* YOUR OBJECTIVE: What is wanted is the line holding "Welcome to the" and every later line through the end of the entries, set down exactly.

[Stored data]
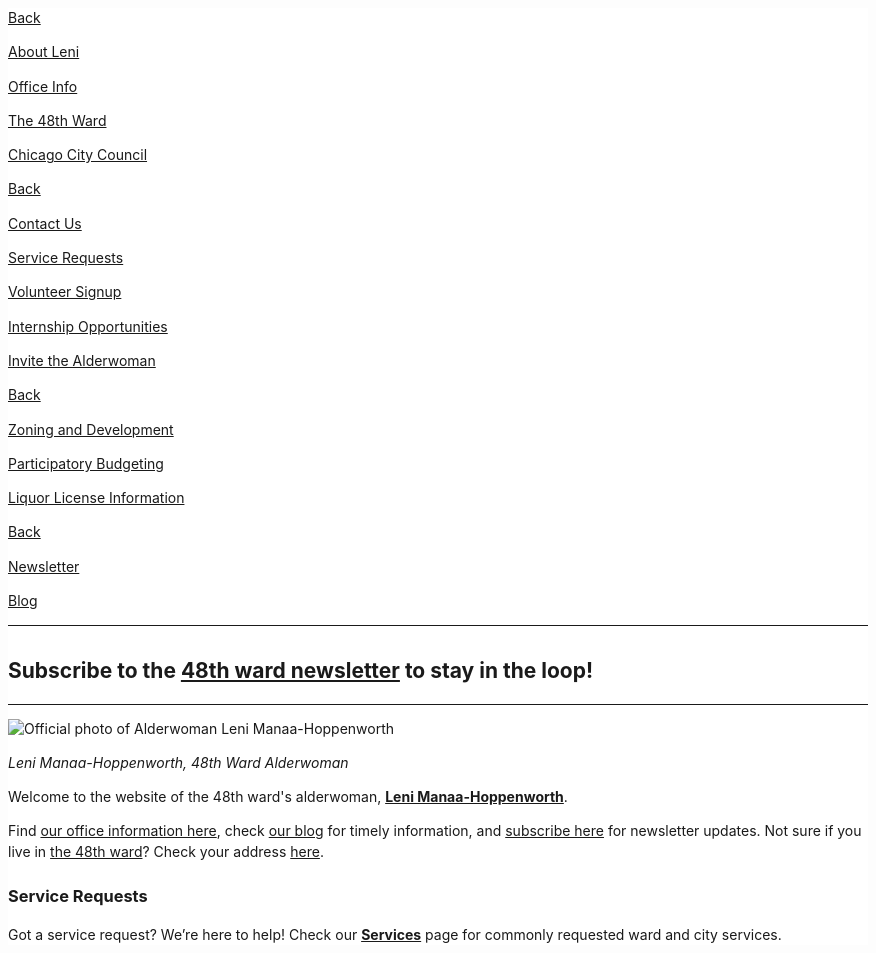 [Back](https://the48thward.org/)

[About Leni](https://the48thward.org/about-leni)

[Office Info](https://the48thward.org/office-info)

[The 48th Ward](https://the48thward.org/about-the-48th-ward)

[Chicago City Council](https://the48thward.org/city-council)

[Back](https://the48thward.org/)

[Contact Us](https://the48thward.org/office-info)

[Service Requests](https://the48thward.org/service-request)

[Volunteer Signup](https://the48thward.org/volunteer-signup)

[Internship Opportunities](https://the48thward.org/internship-opportunities)

[Invite the Alderwoman](https://the48thward.org/invite-the-alderwoman)

[Back](https://the48thward.org/)

[Zoning and Development](https://the48thward.org/zoning-and-development)

[Participatory Budgeting](https://the48thward.org/participatory-budgeting)

[Liquor License Information](https://the48thward.org/liquor-licenses)

[Back](https://the48thward.org/)

[Newsletter](https://the48thward.org/newsletter)

[Blog](https://the48thward.org/blog)



---

Subscribe to the [48th ward newsletter](https://mailchi.mp/the48thward/newsletter-signup) to stay in the loop!
--------------------------------------------------------------------------------------------------------------

---

![Official photo of Alderwoman Leni Manaa-Hoppenworth](https://images.squarespace-cdn.com/content/v1/6440662e14e59b3037e72c3c/11a75e37-2f35-44d9-ab82-9c6bb7d75de0/leni_manaa-hoppenworth_official_pic.jpg)

*Leni Manaa-Hoppenworth, 48th Ward Alderwoman*

Welcome to the website of the 48th ward's alderwoman, [**Leni Manaa-Hoppenworth**](https://the48thward.org/about-leni).

Find [our office information here](https://the48thward.org/office-info), check [our blog](https://the48thward.org/blog) for timely information, and [subscribe here](https://mailchi.mp/the48thward/newsletter-signup) for newsletter updates. Not sure if you live in [the 48th ward](https://the48thward.org/about-the-48th-ward)? Check your address [here](https://www.chicago.gov/city/en/depts/mayor/iframe/lookup_ward_and_alderman.html).

### **Service Requests**

Got a service request? We’re here to help! Check our [**Services**](https://the48thward.org/neighborhood-services) page for commonly requested ward and city services.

* EXERCISE SOLUTION:
Welcome to the website of the 48th ward's alderwoman, [**Leni Manaa-Hoppenworth**](https://the48thward.org/about-leni).

Find [our office information here](https://the48thward.org/office-info), check [our blog](https://the48thward.org/blog) for timely information, and [subscribe here](https://mailchi.mp/the48thward/newsletter-signup) for newsletter updates. Not sure if you live in [the 48th ward](https://the48thward.org/about-the-48th-ward)? Check your address [here](https://www.chicago.gov/city/en/depts/mayor/iframe/lookup_ward_and_alderman.html).

### **Service Requests**

Got a service request? We’re here to help! Check our [**Services**](https://the48thward.org/neighborhood-services) page for commonly requested ward and city services.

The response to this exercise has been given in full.